Not that I don't think Kilz will cover the stains but my experience is that Zinsser is just a better product all around.


----------



## SuperiorHIP (Aug 15, 2010)

I like zin also.


----------



## shives (Nov 12, 2011)

you should use a shellac base primer, cause that will reseal and stop all the smell from the smoke damage (bin)


----------



## Pete'sfeets (Mar 20, 2011)

that was my experience too. I primed an apt ceiling with oil primer and later when trying to do ceiling white the smoke stains reappeared, guess it wasn't double primed, sure I didn't wait the whole day for it to dry, but the shellac primer was once over and far less disappointment,,, or you could oil prime and then an oil in flat or just too coats of oil primer , who's looking anyhow. There is an oil primer that is extra white available I forget the brand.,could be kilz. As for the walls, they are usually wipable, and color unless you have to have pure white can usually hide it up.


----------



## Sir Mixalot (Jan 6, 2008)

Kilz hasn't let me down yet.:no: Although the Zinsser is a good product too. :thumbsup: 

This is from a older thread of mine: *http://www.contractortalk.com/f26/nicotine-before-after-photos*


Sir Mixalot said:


> Just finished a job in Cocoa Beach, FL where the guy that lived in the condo before my customers bought it was a hermit and smoked in it for 25 years.
> *Removing the popcorn texture:*
> *
> 
> ...


-Paul


----------



## ohiohomedoctor (Dec 26, 2010)

Pro block all the way for me!


----------



## ModernStyle (May 7, 2007)

BIN is the best, pain in the butt to work with but dries fast and seals in the stain and the odor.
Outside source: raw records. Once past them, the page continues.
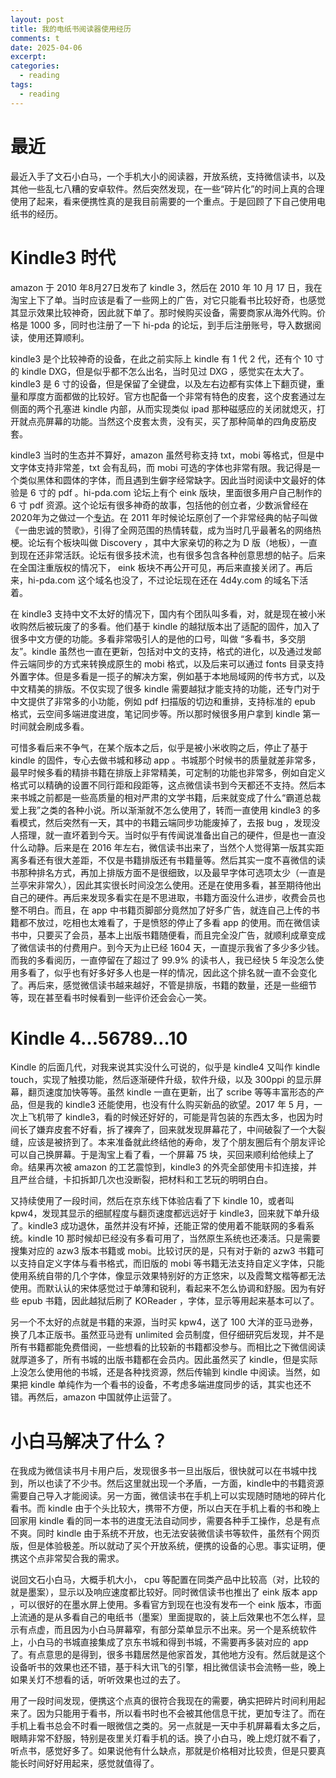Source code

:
 ```yaml
---
layout: post
title: 我的电纸书阅读器使用经历
comments: t
date: 2025-04-06
excerpt:
categories:
  - reading
tags:
  - reading
---
```



# 最近

最近入手了文石小白马，一个手机大小的阅读器，开放系统，支持微信读书，以及其他一些乱七八糟的安卓软件。然后突然发现，在一些“碎片化”的时间上真的合理使用了起来，看来便携性真的是我目前需要的一个重点。于是回顾了下自己使用电纸书的经历。


# Kindle3 时代

amazon 于 2010 年8月27日发布了 kindle 3，然后在 2010 年 10 月 17 日，我在淘宝上下了单。当时应该是看了一些网上的广告，对它只能看书比较好奇，也感觉其显示效果比较神奇，因此就下单了。那时候购买设备，需要商家从海外代购。价格是 1000 多，同时也注册了一下 hi-pda 的论坛，到手后注册账号，导入数据阅读，使用还算顺利。

kindle3 是个比较神奇的设备，在此之前实际上 kindle 有 1 代 2 代，还有个 10 寸的 kindle DXG，但是似乎都不怎么出名，当时见过 DXG ，感觉实在太大了。kindle3 是 6 寸的设备，但是保留了全键盘，以及左右边都有实体上下翻页键，重量和厚度方面都做的比较好。官方也配备一个非常有特色的皮套，这个皮套通过左侧面的两个孔塞进 kindle 内部，从而实现类似 ipad 那种磁感应的关闭就熄灭，打开就点亮屏幕的功能。当然这个皮套太贵，没有买，买了那种简单的四角皮筋皮套。

kindle3 当时的生态并不算好，amazon 虽然号称支持 txt，mobi 等格式，但是中文字体支持非常差，txt 会有乱码，而 mobi 可选的字体也非常有限。我记得是一个类似黑体和圆体的字体，而且遇到生僻字经常缺字。因此当时阅读中文最好的体验是 6 寸的 pdf 。hi-pda.com 论坛上有个 eink 版块，里面很多用户自己制作的 6 寸 pdf 资源。这个论坛有很多神奇的故事，包括他的创立者，少数派曾经在2020年为之做过一个[专访](https://sspai.com/post/62082)。在 2011 年时候论坛原创了一个非常经典的帖子叫做《一曲忠诚的赞歌》，引得了全网范围的热情转载，成为当时几乎最著名的网络热梗。论坛有个板块叫做 Discovery ，其中大家亲切的称之为 D 版（地板），一直到现在还非常活跃。论坛有很多技术流，也有很多包含各种创意思想的帖子。后来在全国注重版权的情况下， eink 板块不再公开可见，再后来直接关闭了。再后来，hi-pda.com 这个域名也没了，不过论坛现在还在 4d4y.com 的域名下活着。

在 kindle3 支持中文不太好的情况下，国内有个团队叫多看，对，就是现在被小米收购然后被玩废了的多看。他们基于 kindle 的越狱版本出了适配的固件，加入了很多中文方便的功能。多看非常吸引人的是他的口号，叫做 “多看书，多交朋友”。kindle 虽然也一直在更新，包括对中文的支持，格式的进化，以及通过发邮件云端同步的方式来转换成原生的 mobi 格式，以及后来可以通过 fonts 目录支持外置字体。但是多看是一揽子的解决方案，例如基于本地局域网的传书方式，以及中文精美的排版。不仅实现了很多 kindle 需要越狱才能支持的功能，还专门对于中文提供了非常多的小功能，例如 pdf 扫描版的切边和重排，支持标准的 epub 格式，云空间多端进度进度，笔记同步等。所以那时候很多用户拿到 kindle 第一时间就会刷成多看。

可惜多看后来不争气，在某个版本之后，似乎是被小米收购之后，停止了基于 kindle 的固件，专心去做书城和移动 app 。书城那个时候书的质量就差非常多，最早时候多看的精排书籍在排版上非常精美，可定制的功能也非常多，例如自定义格式可以精确的设置不同行距和段距等，这点微信读书到今天都还不支持。然后本来书城之前都是一些高质量的相对严肃的文学书籍，后来就变成了什么“霸道总裁爱上我”之类的各种小说。所以渐渐就不怎么使用了，转而一直使用 kindle3 的多看模式，然后突然有一天，其中的书籍云端同步功能废掉了，去报 bug ，发现没人搭理，就一直坏着到今天。当时似乎有传闻说准备出自己的硬件，但是也一直没什么动静。后来是在 2016 年左右，微信读书出来了，当然个人觉得第一版其实距离多看还有很大差距，不仅是书籍排版还有书籍量等。然后其实一度不喜微信的读书那种排名方式，再加上排版方面不是很细致，以及最早字体可选项太少（一直是兰亭宋非常久），因此其实很长时间没怎么使用。还是在使用多看，甚至期待他出自己的硬件。再后来发现多看实在是不思进取，书籍方面没什么进步，收费会员也整不明白。而且，在 app 中书籍页脚部分竟然加了好多广告，就连自己上传的书籍都不放过，吃相也太难看了，于是愤怒的停止了多看 app 的使用。而在微信读书中，只要买了会员，基本上出版书籍随便看，而且完全没广告，就顺利成章变成了微信读书的付费用户。到今天为止已经 1604 天，一直提示我省了多少多少钱。而我的多看阅历，一直停留在了超过了 99.9% 的读书人，我已经快 5 年没怎么使用多看了，似乎也有好多好多人也是一样的情况，因此这个排名就一直不会变化了。再后来，感觉微信读书越来越好，不管是排版，书籍的数量，还是一些细节等，现在甚至看书时候看到一些评价还会会心一笑。


# Kindle 4&#x2026;56789&#x2026;10

Kindle 的后面几代，对我来说其实没什么可说的，似乎是 kindle4 又叫作 kindle touch，实现了触摸功能，然后逐渐硬件升级，软件升级，以及 300ppi 的显示屏幕，翻页速度加快等等。虽然 kindle 一直在更新，出了 scribe 等等丰富形态的产品，但是我的 kindle3 还能使用，也没有什么购买新品的欲望。2017 年 5 月，一次上飞机带了 kindle3，看的时候还好好的，可能是背包装的东西太多，也因为时间长了嫌弃皮套不好看，拆了裸奔了，回来就发现屏幕花了，中间破裂了一个大裂缝，应该是被挤到了。本来准备就此终结他的寿命，发了个朋友圈后有个朋友评论可以自己换屏幕。于是淘宝上看了看，一个屏幕 75 块，买回来顺利给他续上了命。结果再次被 amazon 的工艺震惊到，kindle3 的外壳全部使用卡扣连接，并且严丝合缝，卡扣拆卸几次也没断裂，把材料和工艺玩的明明白白。

又持续使用了一段时间，然后在京东线下体验店看了下 kindle 10，或者叫 kpw4，发现其显示的细腻程度与翻页速度都远远好于 kindle3，回来就下单升级了。kindle3 成功退休，虽然并没有坏掉，还能正常的使用着不能联网的多看系统。kindle 10 那时候却已经没有多看可用了，当然原生系统也还凑活。只是需要搜集对应的 azw3 版本书籍或 mobi。比较讨厌的是，只有对于新的 azw3 书籍可以支持自定义字体与看书格式，而旧版的 mobi 等书籍无法支持自定义字体，只能使用系统自带的几个字体，像显示效果特别好的方正悠宋，以及霞鹜文楷等都无法使用。而默认认的宋体感觉过于单薄和锐利，看起来不怎么协调和舒服。因为有好些 epub 书籍，因此越狱后刷了 KOReader ，字体，显示等用起来基本可以了。

另一个不太好的点就是书籍的来源，当时买 kpw4，送了 100 大洋的亚马逊券，换了几本正版书。虽然亚马逊有 unlimited 会员制度，但仔细研究后发现，并不是所有书籍都能免费借阅，一些想看的比较新的书籍都没参与。而相比之下微信阅读就厚道多了，所有书城的出版书籍都在会员内。因此虽然买了 kindle，但是实际上没怎么使用他的书城，还是各种找资源，然后传输到 kindle 中阅读。当然，如果把 kindle 单纯作为一个看书的设备，不考虑多端进度同步的话，其实也还不错。再然后，amazon 中国就停止运营了。


# 小白马解决了什么？

在我成为微信读书月卡用户后，发现很多书一旦出版后，很快就可以在书城中找到，所以也读了不少书。然后这里就出现一个矛盾，一方面，kindle中的书籍资源需要自己导入才能阅读。另一方面，微信读书在手机上可以实现随时随地的碎片化看书。而 kindle 由于个头比较大，携带不方便，所以白天在手机上看的书和晚上回家用 kindle 看的同一本书的进度无法自动同步，需要各种手工操作，总是有点不爽。同时 kindle 由于系统不开放，也无法安装微信读书等软件，虽然有个网页版，但是体验极差。所以就动了买个开放系统，便携的设备的心思。事实证明，便携这个点非常契合我的需求。

说回文石小白马，大概手机大小， cpu 等配置在同类产品中比较高（对，比较的就是墨案），显示以及响应速度都比较好。同时微信读书也推出了 eink 版本 app ，可以很好的在墨水屏上使用。多看官方到现在也没有发布一个 eink 版本，市面上流通的是从多看自己的电纸书（墨案）里面提取的，装上后效果也不怎么样，显示有点虚，而且因为小白马屏幕窄，有部分菜单显示不出来。另一个是系统软件上，小白马的书城直接集成了京东书城和得到书城，不需要再多装对应的 app 了。有点意思的是得到，很多书籍居然是他家首发，其他地方没有。然后就是这个设备听书的效果也还不错，基于科大讯飞的引擎，相比微信读书会流畅一些，晚上如果关灯不想看的话，听听效果也过的去了。

用了一段时间发现，便携这个点真的很符合我现在的需要，确实把碎片时间利用起来了。因为只能用于看书，所以看书时也不会被其他信息干扰，更加专注了。而在手机上看书总会不时看一眼微信之类的。另一点就是一天中手机屏幕看太多之后，眼睛非常不舒服，特别是夜里关灯看手机的话。换了小白马，晚上熄灯就不看了，听点书，感觉好多了。如果说他有什么缺点，那就是价格相对比较贵，但是只要真能长时间好好用起来，感觉就值得了。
Cover stain will sometimes work but it's smell will stick around a lot longer then BIN. Kilo has failed me a few times so I don't use it anymore.


----------



## willfreshcoat (Nov 27, 2011)

pigmented shellac....nothin better


----------



## HDPaintPro (Dec 6, 2010)

The shellac base will do the trick - but its pretty harsh (smell wise) so make sure you vent. Also, you may find that it is not cost effective right now (almost doubled in price) due to supply shortage.

Second option would be Zinsser Cover Satin oil primer. Big Box will have it cheapest.


----------



## We Fix Houses (Aug 15, 2007)

Curious to know....do you try to clean the nicotine off the surfaces first and with what ?


----------



## HDPaintPro (Dec 6, 2010)

Ideally speaking - yes. But, it is time consuming...time is money.

Consider that most of all the smoke rose, so the ceiling for sure gets primed, next is any crown and then just clean the walls with TSP. My point is that you will still want to prime the walls regardless.

Doing this one time is the payoff. Not having to deal with it again.


----------